Worldspreads Group
- Company type: Public company
- Traded as: AIM:WSPR
- Industry: Financial services
- Founded: 2000
- Defunct: 2012
- Fate: Special administration
- Headquarters: Dublin, Ireland
- Services: Online trading, CFDs, Spread Betting
- Number of employees: 66
- Website: www.worldspreads.com

= Worldspreads =

Worldspreads was a financial spread trading company registered in Ireland but operating from London that offered trading on financial markets. The company became bankrupt in March 2012 after it was reported that the company did not have enough funds to meet its client liabilities. There were reports that it had been misusing client funds and not keeping them segregated as required under its license, possible for a number of years prior to its demise. The failure of the business generated criticism of regulators and auditors for not having spotted the activity.

==History==
The company was founded in 2000 as a sports spread betting business. It went on to expand into financial spread trading which became the dominant part of its business.

The company sold the Irish part of its business to a group of local manager for €9.9M in 2007.
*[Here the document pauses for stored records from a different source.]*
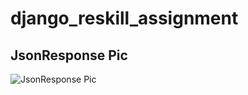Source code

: # django_reskill_assignment

## JsonResponse Pic
![JsonResponse Pic](images/django_assignment_jsonresponse.png)
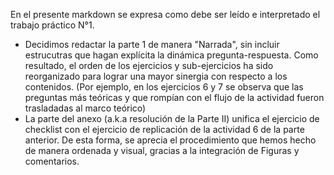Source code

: En el presente markdown se expresa como debe ser leído e interpretado el trabajo práctico N°1.
- Decidimos redactar la parte 1 de manera "Narrada", sin incluir estrucutras que hagan explícita la dinámica pregunta-respuesta. Como resultado, el orden de los ejercicios y sub-ejercicios ha sido reorganizado para lograr una mayor sinergia con respecto a los contenidos.
(Por ejemplo, en los ejercicios 6 y 7 se observa que las preguntas más teóricas y que rompían con el flujo de la actividad fueron trasladadas al marco teórico)
- La parte del anexo (a.k.a resolución de la Parte II) unifica el ejercicio de checklist con el ejercicio de replicación de la actividad 6 de la parte anterior. De esta forma, se aprecia el procedimiento que hemos hecho de manera ordenada y visual, gracias a la integración de Figuras y comentarios.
In 2008 it relocated the bulk of its operations to London from Dublin and listed on the London-based Alternative Investment Market (AIM) and obtained a license from the UK Financial Services Authority. It expanded over the following few years opening offices in a number of European countries and growing its market share of the UK financial spread betting market.

=== Bankruptcy ===
On 19 March 2012 Worldpsreads entered administration. On that date it appeared that there was only £16.6m of the £29.7m of customer money left that should have been in the business to cover customer balances.

Worldspreads had over 5000 spread betting customers at the point it went in special administration. Almost all clients were covered under the UK Financial Services Compensation Scheme and were paid compensation by the scheme.